Jho Low dismisses WSJ report about China's offer to bail out 1MDB

Published Wed, Jan 9, 2019 · 06:10 AM

[PETALING JAYA] Fugitive businessman Jho Low has dismissed a report by the Wall Street Journal linking China to Malaysian state investment fund 1MDB as "a continuation of a trial by media" led by Prime Minister Mahathir Mohamad.

The Journal said in a report on Monday that senior Chinese leaders offered in 2016 to help bail out 1 Malaysian Development Berhad or 1MDB at the centre of a swelling, multibillion-dollar graft scandal. The report cited minutes from a series of previously undisclosed meetings.

Chinese officials told visiting Malaysians that China would use its influence to try to get the US and other countries to drop their probes of allegations that allies of then-Prime Minister Najib Razak and others plundered the fund, the report said.

The Chinese also offered to bug the homes and offices of Journal reporters in Hong Kong who were investigating the fund, to learn who was leaking information to them, according to the minutes.

In return, Malaysia offered lucrative stakes in railway and pipeline projects for China's One Belt, One Road programme of building infrastructure abroad. Within months, Mr Najib-who has denied any wrongdoing in the 1MDB matter-signed US$34 billion of rail, pipeline and other deals with Chinese state companies, to be funded by Chinese banks and built by Chinese workers.

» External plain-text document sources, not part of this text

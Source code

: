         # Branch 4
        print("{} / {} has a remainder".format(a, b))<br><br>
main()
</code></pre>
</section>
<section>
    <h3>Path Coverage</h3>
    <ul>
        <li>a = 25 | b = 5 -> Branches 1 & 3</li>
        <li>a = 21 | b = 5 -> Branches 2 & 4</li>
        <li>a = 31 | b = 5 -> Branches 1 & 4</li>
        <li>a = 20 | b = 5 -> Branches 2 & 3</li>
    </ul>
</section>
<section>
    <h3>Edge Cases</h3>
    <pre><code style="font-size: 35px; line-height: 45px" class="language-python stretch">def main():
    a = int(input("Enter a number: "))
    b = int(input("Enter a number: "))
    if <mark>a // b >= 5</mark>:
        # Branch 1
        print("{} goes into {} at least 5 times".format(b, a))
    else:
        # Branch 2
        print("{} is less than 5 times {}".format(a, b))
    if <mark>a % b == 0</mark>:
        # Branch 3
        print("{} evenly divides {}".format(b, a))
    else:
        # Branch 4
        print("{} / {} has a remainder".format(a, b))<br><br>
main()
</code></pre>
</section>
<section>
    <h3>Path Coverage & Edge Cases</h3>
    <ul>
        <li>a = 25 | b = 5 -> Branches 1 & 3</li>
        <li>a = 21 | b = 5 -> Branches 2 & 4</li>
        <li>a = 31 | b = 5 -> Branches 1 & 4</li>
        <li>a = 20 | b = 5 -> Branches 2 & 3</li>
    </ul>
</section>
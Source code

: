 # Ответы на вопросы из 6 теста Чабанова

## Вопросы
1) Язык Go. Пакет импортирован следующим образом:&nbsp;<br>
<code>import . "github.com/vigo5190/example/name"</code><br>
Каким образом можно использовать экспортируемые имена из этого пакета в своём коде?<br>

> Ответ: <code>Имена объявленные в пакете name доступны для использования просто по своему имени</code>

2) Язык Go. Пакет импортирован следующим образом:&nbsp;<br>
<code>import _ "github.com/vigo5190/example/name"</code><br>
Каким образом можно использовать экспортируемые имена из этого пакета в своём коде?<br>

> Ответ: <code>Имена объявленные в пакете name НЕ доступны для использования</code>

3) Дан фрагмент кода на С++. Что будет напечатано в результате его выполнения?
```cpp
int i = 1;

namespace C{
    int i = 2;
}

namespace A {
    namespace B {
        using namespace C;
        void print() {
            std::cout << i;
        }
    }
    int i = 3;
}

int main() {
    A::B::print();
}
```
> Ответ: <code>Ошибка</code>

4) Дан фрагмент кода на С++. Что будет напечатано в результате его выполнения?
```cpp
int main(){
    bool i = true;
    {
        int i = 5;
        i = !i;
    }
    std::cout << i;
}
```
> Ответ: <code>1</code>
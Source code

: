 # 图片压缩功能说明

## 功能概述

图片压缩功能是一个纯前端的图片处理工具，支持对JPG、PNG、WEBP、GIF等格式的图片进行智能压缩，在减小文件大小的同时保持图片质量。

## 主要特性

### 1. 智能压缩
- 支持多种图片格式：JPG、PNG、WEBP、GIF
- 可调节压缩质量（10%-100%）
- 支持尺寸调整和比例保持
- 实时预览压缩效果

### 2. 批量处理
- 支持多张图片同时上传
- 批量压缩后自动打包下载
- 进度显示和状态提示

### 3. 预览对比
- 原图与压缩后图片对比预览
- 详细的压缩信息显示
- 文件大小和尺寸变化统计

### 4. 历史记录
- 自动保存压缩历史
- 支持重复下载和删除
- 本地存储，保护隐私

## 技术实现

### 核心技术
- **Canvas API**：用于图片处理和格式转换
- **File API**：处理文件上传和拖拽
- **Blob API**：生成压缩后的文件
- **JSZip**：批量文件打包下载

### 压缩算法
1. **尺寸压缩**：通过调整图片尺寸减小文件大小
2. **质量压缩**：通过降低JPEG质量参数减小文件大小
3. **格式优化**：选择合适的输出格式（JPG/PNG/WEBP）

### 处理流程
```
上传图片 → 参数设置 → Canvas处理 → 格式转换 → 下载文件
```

The US Department of Justice (DOJ) had said US$4.5 billion was misappropriated from 1MDB by top Malaysian officials and their associates. The financier in the case, Jho Low, also known as Low Taek Jho, was charged in federal court in New York late last year in connection with the theft and money laundering.

Low's whereabouts are not known although he is believed to be in China.

The financier responded to the Journal report via a statement issued by his spokesman on Tuesday (Jan 8), The Star Online reported on Wednesday.

"The Wall Street Journal's latest story is simply a continuation of the Mahathir regime's trial by media," said Low.

"The article is a selection of half-truths, mixed in with fiction, to create a misleading and oversimplified narrative that has been peddled by a morally bankrupt Mahathir regime to advance its failing political cause."

Najib and the Chinese embassy in Malaysia have also dismissed the Journal's allegations as "groundless".

Low said the claims were politically motivated by the administration of Tun Dr Mahathir, who seized power from Najib after sweeping general elections last May.

"Extraordinary and serious claims require extraordinary evidence, and the Mahathir regime has failed to provide any legitimate evidence to support these politically motivated accusations," Low said.

"It is the journalistic responsibility of the Wall Street Journal to have approached such claims with scepticism and suspicion, and it is unfortunate that these baseless political accusations are passed off as legitimate reporting."